* _WORK INSTRUCTION_
Give only the number of lines in these records that include "Cross".

━━━ EXTRACTED MATERIAL ━━━

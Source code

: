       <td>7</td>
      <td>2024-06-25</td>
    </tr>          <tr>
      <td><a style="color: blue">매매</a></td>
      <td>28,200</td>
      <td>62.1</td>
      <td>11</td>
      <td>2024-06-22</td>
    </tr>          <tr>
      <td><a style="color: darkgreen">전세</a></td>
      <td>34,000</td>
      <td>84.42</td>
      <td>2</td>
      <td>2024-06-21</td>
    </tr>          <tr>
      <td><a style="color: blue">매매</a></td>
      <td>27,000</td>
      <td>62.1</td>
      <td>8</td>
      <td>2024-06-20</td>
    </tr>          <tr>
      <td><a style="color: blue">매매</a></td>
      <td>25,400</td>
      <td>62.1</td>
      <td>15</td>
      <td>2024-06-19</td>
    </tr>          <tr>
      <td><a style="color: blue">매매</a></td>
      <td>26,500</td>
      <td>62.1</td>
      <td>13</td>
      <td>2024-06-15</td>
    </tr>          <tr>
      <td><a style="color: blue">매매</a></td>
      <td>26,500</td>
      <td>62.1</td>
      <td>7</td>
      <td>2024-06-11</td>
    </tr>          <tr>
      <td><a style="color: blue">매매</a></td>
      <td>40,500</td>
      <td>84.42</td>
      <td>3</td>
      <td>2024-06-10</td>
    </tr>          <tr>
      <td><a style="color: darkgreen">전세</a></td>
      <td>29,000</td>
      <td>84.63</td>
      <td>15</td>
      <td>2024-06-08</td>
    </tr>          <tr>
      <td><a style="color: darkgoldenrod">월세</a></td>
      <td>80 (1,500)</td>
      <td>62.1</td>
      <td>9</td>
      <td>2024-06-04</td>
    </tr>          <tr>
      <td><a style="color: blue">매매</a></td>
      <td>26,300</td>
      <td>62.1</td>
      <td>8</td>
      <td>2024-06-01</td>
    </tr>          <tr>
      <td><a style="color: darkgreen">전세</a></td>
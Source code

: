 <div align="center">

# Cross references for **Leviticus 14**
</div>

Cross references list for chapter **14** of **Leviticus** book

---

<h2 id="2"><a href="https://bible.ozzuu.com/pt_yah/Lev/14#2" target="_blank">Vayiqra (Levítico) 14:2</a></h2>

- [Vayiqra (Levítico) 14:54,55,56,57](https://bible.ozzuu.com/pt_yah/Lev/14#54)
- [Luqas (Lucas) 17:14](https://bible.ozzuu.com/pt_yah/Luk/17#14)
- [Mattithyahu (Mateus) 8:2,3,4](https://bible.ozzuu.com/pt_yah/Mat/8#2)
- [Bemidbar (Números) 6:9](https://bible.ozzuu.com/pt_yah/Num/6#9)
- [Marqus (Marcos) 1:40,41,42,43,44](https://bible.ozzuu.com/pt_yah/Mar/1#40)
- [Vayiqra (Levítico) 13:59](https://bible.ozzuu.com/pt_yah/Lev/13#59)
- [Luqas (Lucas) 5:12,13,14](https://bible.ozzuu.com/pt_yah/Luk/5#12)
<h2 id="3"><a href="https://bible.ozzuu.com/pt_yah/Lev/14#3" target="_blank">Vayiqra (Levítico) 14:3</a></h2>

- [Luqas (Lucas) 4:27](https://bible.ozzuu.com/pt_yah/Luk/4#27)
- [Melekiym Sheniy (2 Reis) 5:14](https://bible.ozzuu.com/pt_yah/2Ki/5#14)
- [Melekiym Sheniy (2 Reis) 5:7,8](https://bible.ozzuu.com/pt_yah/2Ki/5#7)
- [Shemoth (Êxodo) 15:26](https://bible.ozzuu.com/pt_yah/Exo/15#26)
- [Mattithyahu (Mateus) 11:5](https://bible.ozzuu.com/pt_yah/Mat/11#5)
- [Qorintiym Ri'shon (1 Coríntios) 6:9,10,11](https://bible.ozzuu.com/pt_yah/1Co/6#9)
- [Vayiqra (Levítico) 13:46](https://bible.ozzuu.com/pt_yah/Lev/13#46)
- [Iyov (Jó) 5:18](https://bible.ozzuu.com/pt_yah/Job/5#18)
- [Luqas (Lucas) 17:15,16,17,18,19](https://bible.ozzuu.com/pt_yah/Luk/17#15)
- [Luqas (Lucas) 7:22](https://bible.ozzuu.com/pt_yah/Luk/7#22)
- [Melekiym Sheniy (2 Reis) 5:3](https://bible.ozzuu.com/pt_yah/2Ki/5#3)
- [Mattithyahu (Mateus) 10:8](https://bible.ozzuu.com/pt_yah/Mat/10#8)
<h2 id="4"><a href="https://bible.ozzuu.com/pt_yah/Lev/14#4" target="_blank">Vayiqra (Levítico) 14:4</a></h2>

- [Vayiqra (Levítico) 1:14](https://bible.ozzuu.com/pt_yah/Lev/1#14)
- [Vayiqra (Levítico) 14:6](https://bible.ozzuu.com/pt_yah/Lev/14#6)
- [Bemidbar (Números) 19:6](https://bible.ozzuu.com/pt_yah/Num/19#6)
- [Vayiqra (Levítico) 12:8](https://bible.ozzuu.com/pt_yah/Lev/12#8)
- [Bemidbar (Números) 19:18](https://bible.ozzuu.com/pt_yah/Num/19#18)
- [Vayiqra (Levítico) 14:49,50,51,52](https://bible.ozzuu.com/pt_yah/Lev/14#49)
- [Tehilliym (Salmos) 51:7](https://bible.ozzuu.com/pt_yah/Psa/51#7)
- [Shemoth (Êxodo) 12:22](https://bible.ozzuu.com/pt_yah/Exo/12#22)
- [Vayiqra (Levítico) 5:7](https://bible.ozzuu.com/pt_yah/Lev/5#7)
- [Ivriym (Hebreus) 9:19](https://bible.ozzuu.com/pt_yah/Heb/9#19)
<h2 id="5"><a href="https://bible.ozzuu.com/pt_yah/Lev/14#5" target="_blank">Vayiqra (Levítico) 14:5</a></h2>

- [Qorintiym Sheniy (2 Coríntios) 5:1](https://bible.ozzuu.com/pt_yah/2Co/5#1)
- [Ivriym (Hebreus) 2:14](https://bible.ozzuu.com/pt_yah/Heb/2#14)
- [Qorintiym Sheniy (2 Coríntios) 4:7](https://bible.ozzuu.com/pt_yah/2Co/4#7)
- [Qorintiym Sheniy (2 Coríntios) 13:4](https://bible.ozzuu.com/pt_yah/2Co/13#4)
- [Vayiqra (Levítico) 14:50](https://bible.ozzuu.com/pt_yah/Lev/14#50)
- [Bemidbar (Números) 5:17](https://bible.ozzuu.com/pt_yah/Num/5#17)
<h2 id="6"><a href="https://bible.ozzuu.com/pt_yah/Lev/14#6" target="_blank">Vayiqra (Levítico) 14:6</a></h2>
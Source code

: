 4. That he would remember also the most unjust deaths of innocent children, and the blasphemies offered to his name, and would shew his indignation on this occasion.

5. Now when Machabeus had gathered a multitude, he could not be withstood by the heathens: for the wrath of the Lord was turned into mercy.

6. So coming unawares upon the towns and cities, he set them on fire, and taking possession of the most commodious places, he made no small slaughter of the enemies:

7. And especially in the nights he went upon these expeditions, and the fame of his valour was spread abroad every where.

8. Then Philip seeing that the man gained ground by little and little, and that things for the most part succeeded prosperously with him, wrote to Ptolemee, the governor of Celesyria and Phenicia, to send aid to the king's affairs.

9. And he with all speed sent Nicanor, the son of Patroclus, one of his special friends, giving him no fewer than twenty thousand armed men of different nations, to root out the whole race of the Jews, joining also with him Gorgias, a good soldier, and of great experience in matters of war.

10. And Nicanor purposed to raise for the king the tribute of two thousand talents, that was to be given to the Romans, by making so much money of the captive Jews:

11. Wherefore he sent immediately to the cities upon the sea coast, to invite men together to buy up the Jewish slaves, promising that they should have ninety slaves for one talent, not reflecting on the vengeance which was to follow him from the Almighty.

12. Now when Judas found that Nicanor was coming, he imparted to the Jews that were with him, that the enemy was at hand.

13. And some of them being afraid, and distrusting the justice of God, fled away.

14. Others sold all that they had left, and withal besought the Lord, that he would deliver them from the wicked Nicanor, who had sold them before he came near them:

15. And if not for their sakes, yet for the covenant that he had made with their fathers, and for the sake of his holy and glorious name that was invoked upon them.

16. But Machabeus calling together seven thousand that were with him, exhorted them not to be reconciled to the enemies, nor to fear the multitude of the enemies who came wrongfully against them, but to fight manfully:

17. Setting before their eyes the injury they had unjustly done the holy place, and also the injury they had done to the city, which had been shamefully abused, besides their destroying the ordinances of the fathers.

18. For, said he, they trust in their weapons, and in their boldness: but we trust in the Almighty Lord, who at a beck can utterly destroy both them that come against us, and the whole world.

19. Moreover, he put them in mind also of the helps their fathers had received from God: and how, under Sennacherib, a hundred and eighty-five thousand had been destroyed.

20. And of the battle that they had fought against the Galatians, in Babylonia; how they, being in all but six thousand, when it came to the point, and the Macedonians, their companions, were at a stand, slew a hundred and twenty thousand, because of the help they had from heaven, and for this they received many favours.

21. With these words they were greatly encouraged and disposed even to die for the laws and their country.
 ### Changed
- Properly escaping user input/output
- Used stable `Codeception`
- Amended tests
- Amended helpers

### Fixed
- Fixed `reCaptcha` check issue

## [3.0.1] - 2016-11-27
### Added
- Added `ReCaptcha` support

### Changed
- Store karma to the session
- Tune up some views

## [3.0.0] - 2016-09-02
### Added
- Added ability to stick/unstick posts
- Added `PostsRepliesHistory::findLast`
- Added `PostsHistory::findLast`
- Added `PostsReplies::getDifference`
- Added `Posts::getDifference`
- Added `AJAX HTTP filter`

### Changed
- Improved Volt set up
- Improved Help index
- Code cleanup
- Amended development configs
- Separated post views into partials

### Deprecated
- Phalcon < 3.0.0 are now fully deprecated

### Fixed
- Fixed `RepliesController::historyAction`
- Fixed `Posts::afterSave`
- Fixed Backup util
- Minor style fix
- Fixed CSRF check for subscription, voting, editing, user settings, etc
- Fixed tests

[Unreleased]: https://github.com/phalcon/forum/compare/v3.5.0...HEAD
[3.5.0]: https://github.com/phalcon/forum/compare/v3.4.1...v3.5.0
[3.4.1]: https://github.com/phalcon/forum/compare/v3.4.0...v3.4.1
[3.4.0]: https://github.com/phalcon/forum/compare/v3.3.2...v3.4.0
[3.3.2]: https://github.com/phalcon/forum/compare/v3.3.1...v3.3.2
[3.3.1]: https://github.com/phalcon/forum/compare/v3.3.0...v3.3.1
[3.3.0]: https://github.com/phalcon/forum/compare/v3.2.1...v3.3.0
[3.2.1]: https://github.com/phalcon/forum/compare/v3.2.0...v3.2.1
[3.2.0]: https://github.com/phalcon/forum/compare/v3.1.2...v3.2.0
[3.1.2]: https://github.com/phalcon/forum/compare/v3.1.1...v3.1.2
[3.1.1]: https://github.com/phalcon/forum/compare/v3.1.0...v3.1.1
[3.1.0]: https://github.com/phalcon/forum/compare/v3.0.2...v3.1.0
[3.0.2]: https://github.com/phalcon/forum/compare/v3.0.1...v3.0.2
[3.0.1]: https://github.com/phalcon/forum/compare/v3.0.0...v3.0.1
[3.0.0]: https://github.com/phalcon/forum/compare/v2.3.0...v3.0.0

━━━

* _RESPONSE_
2